Originally Posted by
Neveragain
Quaker abolitionists
Quakers in particular were early leaders in abolitionism. In 1688 Dutch Quakers in Germantown, Pennsylvania, sent an antislavery petition to the Monthly Meeting of Quakers. By 1727 British Quakers had expressed their official disapproval of the slave trade.[12] Three Quaker abolitionists, Benjamin Lay, John Woolman, and Anthony Benezet, devoted their lives to the abolitionist effort from the 1730s to the 1760s, with Lay founding the Negro School in 1770, which would serve more than 250 pupils.[13] In June 1783, a petition from the London Yearly Meeting and signed by over 300 Quakers was presented to Parliament protesting the slave trade.[14]
Christian abolitionism in the United States
In the United States, the abolition movement faced much opposition. Bertram Wyatt-Brown notes that the appearance of the Christian abolitionist movement "with its religious ideology alarmed newsmen, politicians, and ordinary citizens. They angrily predicted the endangerment of secular democracy, the mongrelization, as it was called, of white society, and the destruction of the federal union. Speakers at huge rallies and editors of conservative papers in the North denounced these newcomers to radical reform as the same old “church-and-state” zealots, who tried to shut down post offices, taverns, carriage companies, shops, and other public places on Sundays. Mob violence sometimes ensued."[15]
A postal campaign in 1835 by the American Anti-Slavery Society (AA-SS) – founded by African-American Presbyterian clergyman Theodore S. Wright – sent bundles of tracts and newspapers (over 100,000) to prominent clerical, legal, and political figures throughout the whole country, and culminated in massive demonstrations throughout the North and South.[16] In attempting to stop these mailings, New York Postmaster Samuel L. Gouverneur unsuccessfully requested the AA-SS to cease sending it to the South. He therefore decided that he would “aid in preserving the public peace” by refusing to allow the mails to carry abolition pamphlets to the South himself, with the new Postmaster General Amos Kendall affirming, even though he admitted he had no legal authority to do so.[17][18][19][20] This resulted in the AA-SS resorting to other and clandestine means of dissemination.
Despite such determined opposition, many Methodist, Baptist, and Presbyterian members freed their slaves and sponsored black congregations, in which many black ministers encouraged slaves to believe that freedom could be gained during their lifetime. After a great revival occurred in 1801 at Cane Ridge, Kentucky, American Methodists made anti-slavery sentiments a condition of church membership.[21] Abolitionist writings, such as "A Condensed Anti-Slavery Bible Argument" (1845) by George Bourne,[22] and "God Against Slavery" (1857) by George B. Cheever,[23] used the Bible, logic and reason extensively in contending against the institution of slavery, and in particular the chattel form of it as seen in the South. In Cheever's speech entitled, "The Fire and Hammer of God’s Word Against the Sin of Slavery", his desire for eliminating the crime of slaveholding is clear, as he goes so far as to address it to the President.

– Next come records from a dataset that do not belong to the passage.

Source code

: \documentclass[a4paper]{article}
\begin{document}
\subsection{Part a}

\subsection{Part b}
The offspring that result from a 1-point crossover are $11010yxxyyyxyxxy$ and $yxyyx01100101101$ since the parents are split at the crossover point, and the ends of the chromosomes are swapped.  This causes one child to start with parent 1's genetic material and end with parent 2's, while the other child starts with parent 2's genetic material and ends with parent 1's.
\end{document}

Other Protestant missionaries of the Great Awakening initially opposed slavery in the South, but by the early decades of the 19th century, many Baptist and Methodist preachers in the South had come to an accommodation with it in order to evangelize the farmers and workers. Disagreements between the newer way of thinking and the old often created schisms within denominations at the time. Differences in views toward slavery resulted in the Baptist and Methodist churches dividing into regional associations by the beginning of the Civil War.[24]
Catholic abolitionism
Roman Catholic statements against slavery also grew increasingly vocal during this era. In 1741, Pope Benedict XIV condemned slavery generally. In 1815, Pope Pius VII demanded the Congress of Vienna to suppress the slave trade. In the Bull of Canonization of Peter Claver, one of the most illustrious adversaries of slavery, Pope Pius IX branded the "supreme villainy" (summum nefas) of the slave traders;[25]
In 1839 Pope Gregory XVI condemned the slave trade in In supremo apostolatus;[26] and in 1888 Pope Leo XIII condemned slavery in In Plurimis.[27]

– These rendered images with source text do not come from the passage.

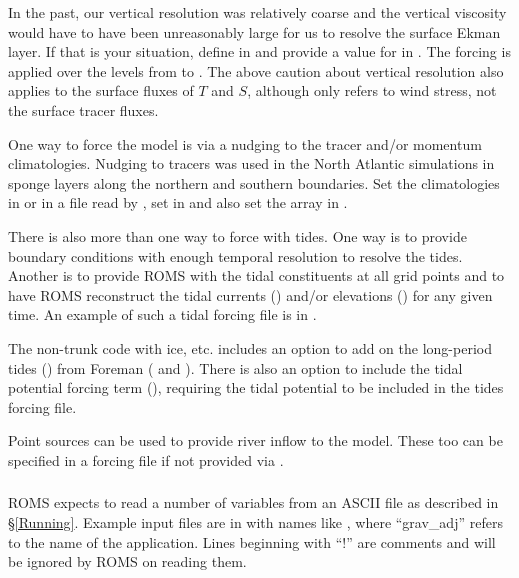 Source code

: In the past, our vertical resolution was relatively coarse and the
vertical viscosity would have to have been unreasonably large for
us to resolve the surface Ekman layer.  If that is your situation,
define  in  and provide a value for
 in .  The forcing is applied over the
levels from  to .  The above caution about
vertical resolution also applies to the surface fluxes of $T$ and
$S$, although  only refers to wind stress, not the
surface tracer fluxes.

\smallskip
{}

One way to force the model is via a nudging to the tracer and/or
momentum climatologies. Nudging to tracers was used in the North
Atlantic simulations in sponge layers along the northern and southern
boundaries. Set the climatologies in  or in a
file read by , set  in
 and also set the array  in
.

\smallskip
{}

There is also more than one way to force with tides. One way is to
provide boundary conditions with enough temporal resolution to
resolve the tides. Another is to provide ROMS with the tidal
constituents at all grid points and to have ROMS reconstruct the
tidal currents ()  and/or elevations ()
for any given time. An example of such a tidal forcing file is in
.

The non-trunk code with ice, etc. includes an option to
add on the long-period tides () from Foreman
(\cite{Foreman_96a} and \cite{Foreman_96b}). There is also an option to include the tidal potential
forcing term (), requiring the tidal potential to
be included in the tides forcing file.

\smallskip
{}

Point sources can be used to provide river inflow to the model.
These too can be specified in a forcing file if not provided via
.

\subsubsection{}
\label{ASCII_in}
ROMS expects to read a number of variables from an ASCII file as described
in \S\ref{Running}.
Example input files are in  with names like
, where ``grav\_adj'' refers to the name of
the application. Lines beginning with ``!'' are comments and will be
ignored by ROMS on reading them.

Roman Catholic efforts extended to the Americas. The Roman Catholic leader of the Irish in Ireland, Daniel O'Connell, supported the abolition of slavery in the British Empire and in America. With the black abolitionist Charles Lenox Remond, and the temperance priest Theobold Mathew, he organized a petition with 60,000 signatures urging the Irish of the United States to support abolition. O'Connell also spoke in the United States for abolition.

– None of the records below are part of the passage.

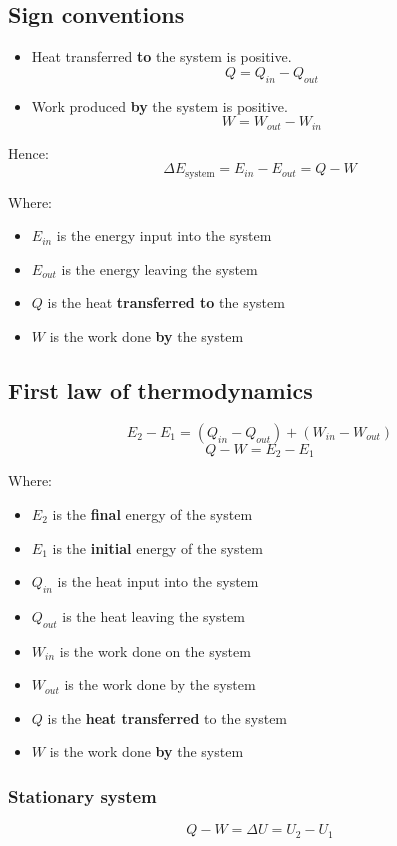 \documentclass[11pt]{article}
\begin{document}
\subsection{Sign conventions}
\label{sec:org7b78e8d}
\begin{itemize}
\item Heat transferred \textbf{to} the system is positive.
\[Q = Q_{in} - Q_{out}\]

\item Work produced \textbf{by} the system is positive.
\[W = W_{out} - W_{in}\]
\end{itemize}

Hence:
\[\Delta E_{\text{system}} = E_{in} - E_{out} = Q - W\]

Where:
\begin{itemize}
\item \(E_{in}\) is the energy input into the system
\item \(E_{out}\) is the energy leaving the system
\item \(Q\) is the heat \textbf{transferred to} the system
\item \(W\) is the work done \textbf{by} the system
\end{itemize}
\subsection{First law of thermodynamics}
\label{sec:orgd61b601}
\[E_2 - E_1 = (Q_{in} - Q_{out}) + (W_{in} - W_{out})\]
\[Q - W = E_2 - E_1\]

Where:
\begin{itemize}
\item \(E_2\) is the \textbf{final} energy of the system
\item \(E_1\) is the \textbf{initial} energy of the system
\item \(Q_{in}\) is the heat input into the system
\item \(Q_{out}\) is the heat leaving the system
\item \(W_{in}\) is the work done on the system
\item \(W_{out}\) is the work done by the system
\item \(Q\) is the \textbf{heat transferred} to the system
\item \(W\) is the work done \textbf{by} the system
\end{itemize}
\subsubsection{Stationary system}
\label{sec:org10a9e7a}
\[Q - W = \Delta U = U_2 - U_1\]
\end{document}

Preceding such, and while not explicitly expressing an abolitionist point of view, the Portuguese Dominican Gaspar da Cruz in 1569 strongly criticized the Portuguese traffic in Chinese slaves, explaining that any arguments by the slave traders that they "legally" purchased already-enslaved children were bogus.[28]
In 1917, the Roman Catholic Church's canon law was officially expanded to specify that "selling a human being into slavery or for any other evil purpose" is a crime.[29]